### [Brief]
Collect the lines of the entries where "with" shows up.

### [Data to use]
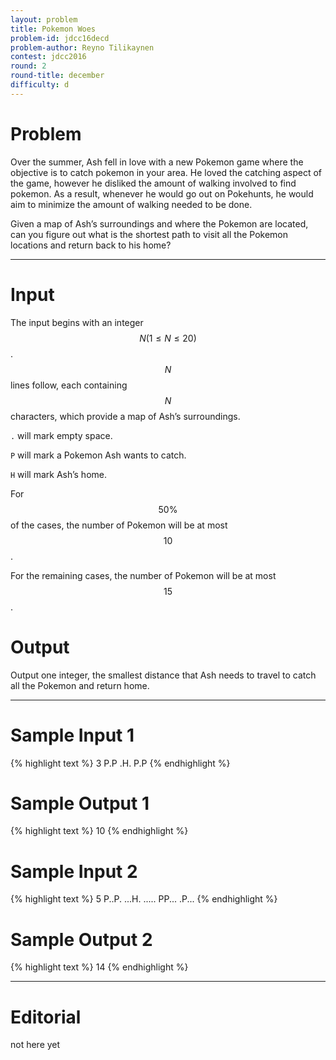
 ```yaml
---
layout: problem
title: Pokemon Woes
problem-id: jdcc16decd
problem-author: Reyno Tilikaynen
contest: jdcc2016
round: 2
round-title: december
difficulty: d
---
```


# Problem
Over the summer, Ash fell in love with a new Pokemon game where the objective is to catch pokemon in your area. He loved the catching aspect of the game, however he disliked the amount of walking involved to find pokemon. As a result, whenever he would go out on Pokehunts, he would aim to minimize the amount of walking needed to be done.

Given a map of Ash’s surroundings and where the Pokemon are located, can you figure out what is the shortest path to visit all the Pokemon locations and return back to his home?

---

# Input
The input begins with an integer $$N (1 \leq N \leq 20)$$. $$N$$ lines follow, each containing $$N$$ characters, which provide a map of Ash’s surroundings.

`.` will mark empty space.

`P` will mark a Pokemon Ash wants to catch.

`H` will mark Ash’s home.

For $$50\%$$ of the cases, the number of Pokemon will be at most $$10$$.

For the remaining cases, the number of Pokemon will be at most $$15$$.

# Output
Output one integer, the smallest distance that Ash needs to travel to catch all the Pokemon and return home.

---

# Sample Input 1
{% highlight text %}
3
P.P
.H.
P.P
{% endhighlight %}

# Sample Output 1
{% highlight text %}
10
{% endhighlight %}

# Sample Input 2
{% highlight text %}
5
P..P.
...H.
.....
PP...
.P...
{% endhighlight %}

# Sample Output 2
{% highlight text %}
14
{% endhighlight %}

---

# Editorial
not here yet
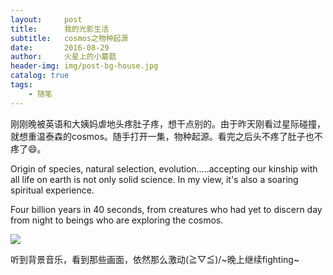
 ```yaml
---
layout:     post
title:      我的光影生活
subtitle:   cosmos之物种起源
date:       2016-08-29
author:     火星上的小蘑菇
header-img: img/post-bg-house.jpg
catalog: true
tags:
    - 随笔
---
```


刚刚晚被英语和大姨妈虐地头疼肚子疼，想干点别的。由于昨天刚看过星际碰撞，就想重温泰森的cosmos。随手打开一集，物种起源。看完之后头不疼了肚子也不疼了😄。

Origin of species, natural selection, evolution.....accepting our kinship with all life on earth is not only solid science. In my view, it's also a soaring spiritual experience.

Four billion years in 40 seconds, from creatures who had yet to discern day from night to beings who are exploring the cosmos.

![](https://cdn.jsdelivr.net/gh/wuxiaoxiong1990/pic/005BYqpgly1g13wqxd5txj30go0ny78s.jpg)

听到背景音乐，看到那些画面，依然那么激动\(≧▽≦)/~晚上继续fighting~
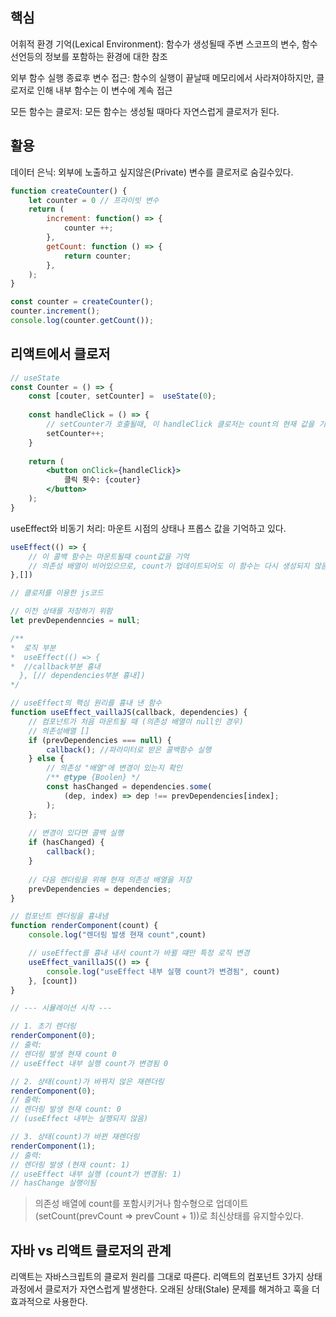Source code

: ## 핵심
어휘적 환경 기억(Lexical Environment): 함수가 생성될때 주변 스코프의 변수, 함수 선언등의 정보를 포함하는 환경에  대한 참조

외부 함수 실행 종료후 변수 접근: 함수의 실행이 끝날때 메모리에서 사라져야하지만, 클로저로 인해 내부 함수는 이 변수에 계속 접근

모든 함수는 클로저: 모든 함수는 생성될 때마다 자연스럽게 클로저가 된다.

## 활용
데이터 은닉:  외부에 노출하고 싶지않은(Private) 변수를 클로저로 숨길수있다.
```js
function createCounter() {
	let counter = 0 // 프라이빗 변수
	return (
		increment: function() => {
			counter ++;	
		},
		getCount: function () => {
			return counter;	
		},
	);
}

const counter = createCounter();
counter.increment();
console.log(counter.getCount());
```

## 리액트에서 클로저
```jsx
// useState
const Counter = () => {
	const [couter, setCounter] =  useState(0);
	
	const handleClick = () => {
		// setCounter가 호출될때, 이 handleClick 클로저는 count의 현재 값을 기억한다.(클로저 위 자바스크립트 코드 참조)
		setCounter++;	
	}
	
	return (
		<button onClick={handleClick}>
			클릭 횟수: {couter}	
		</button>
	);
}
```

useEffect와 비동기 처리: 마운트 시점의  상태나 프롭스 값을 기억하고 있다.
``` jsx
useEffect(() => {
	// 이 콜백 함수는 마운트될때 count값을 기억
	// 의존성 배열이 비어있으므로, count가 업데이트되어도 이 함수는 다시 생성되지 않음
},[])

// 클로저를 이용한 js코드

// 이전 상태를 저장하기 위함
let prevDependenncies = null;

/**
*  로직 부분
*  useEffect(() => {
*  //callback부분 흉내 
  }, [// dependencies부분 흉내]) 
*/

// useEffect의 핵심 원리를 흉내 낸 함수
function useEffect_vaillaJS(callback, dependencies) {
	// 컴포넌트가 처음 마운트될 때 (의존성 배열이 null인 경우)	
	// 의존성배열 []
	if (prevDependencies === null) {
		callback(); //파라미터로 받은 콜백함수 실행
	} else {
		// 의존성 "배열"에 변경이 있는지 확인
		/** @type {Boolen} */
		const hasChanged = dependencies.some(
			(dep, index) => dep !== prevDependencies[index];
		);	
	};
	
	// 변경이 있다면 콜백 실행
	if (hasChanged) {
		callback();	
	}
	
	// 다음 렌더링을 위해 현재 의존성 배열을 저장
	prevDependencies = dependencies;
}

// 컴포넌트 렌더링을 흉내냄
function renderComponent(count) {
	console.log("렌더링 발생 현재 count",count)

	// useEffect를 흉내 내서 count가 바뀔 떄만 특정 로직 변경
	useEffect_vanillaJS(() => {
		console.log("useEffect 내부 실행 count가 변경됨", count)	
	}, [count])
}

// --- 시뮬레이션 시작 ---

// 1. 초기 렌더링
renderComponent(0);
// 출력:
// 렌더링 발생 현재 count 0
// useEffect 내부 실행 count가 변경됨 0

// 2. 상태(count)가 바뀌지 않은 재렌더링
renderComponent(0);
// 출력:
// 렌더링 발생 현재 count: 0
// (useEffect 내부는 실행되지 않음)

// 3. 상태(count)가 바뀐 재렌더링
renderComponent(1);
// 출력:
// 렌더링 발생 (현재 count: 1)
// useEffect 내부 실행 (count가 변경됨: 1)
// hasChange 실행이됨

```
> 의존성 배열에 count를 포함시키거나 함수형으로 업데이트 (setCount(prevCount => prevCount + 1))로 최신상태를 유지할수있다.

## 자바  vs 리액트 클로저의 관계
리액트는 자바스크립트의 클로저 원리를 그대로 따른다. 리액트의 컴포넌트 3가지 상태과정에서 클로저가 자연스럽게 발생한다.
오래된 상태(Stale) 문제를 해겨하고 훅을 더 효과적으로 사용한다.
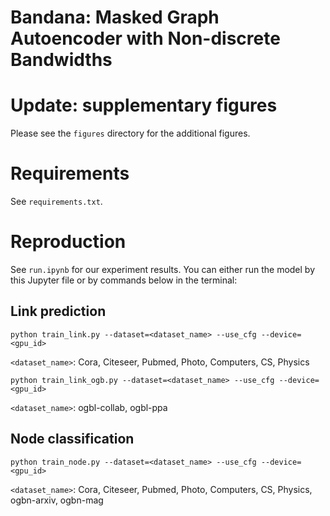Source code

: # Bandana: Masked Graph Autoencoder with Non-discrete Bandwidths

# Update: supplementary figures

Please see the `figures` directory for the additional figures.

# Requirements

See `requirements.txt`.

# Reproduction

See `run.ipynb` for our experiment results. 
You can either run the model by this Jupyter file or by commands below in the terminal:

## Link prediction

```shell
python train_link.py --dataset=<dataset_name> --use_cfg --device=<gpu_id>
```
`<dataset_name>`: Cora, Citeseer, Pubmed, Photo, Computers, CS, Physics

```shell
python train_link_ogb.py --dataset=<dataset_name> --use_cfg --device=<gpu_id>
```
`<dataset_name>`: ogbl-collab, ogbl-ppa

## Node classification

```shell
python train_node.py --dataset=<dataset_name> --use_cfg --device=<gpu_id>
```
`<dataset_name>`: Cora, Citeseer, Pubmed, Photo, Computers, CS, Physics, ogbn-arxiv, ogbn-mag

### [Answer to this problem]
Over the summer, Ash fell in love with a new Pokemon game where the objective is to catch pokemon in your area. He loved the catching aspect of the game, however he disliked the amount of walking involved to find pokemon. As a result, whenever he would go out on Pokehunts, he would aim to minimize the amount of walking needed to be done.
The input begins with an integer $$N (1 \leq N \leq 20)$$. $$N$$ lines follow, each containing $$N$$ characters, which provide a map of Ash’s surroundings.
Origin of species, natural selection, evolution.....accepting our kinship with all life on earth is not only solid science. In my view, it's also a soaring spiritual experience.
: # Bandana: Masked Graph Autoencoder with Non-discrete Bandwidths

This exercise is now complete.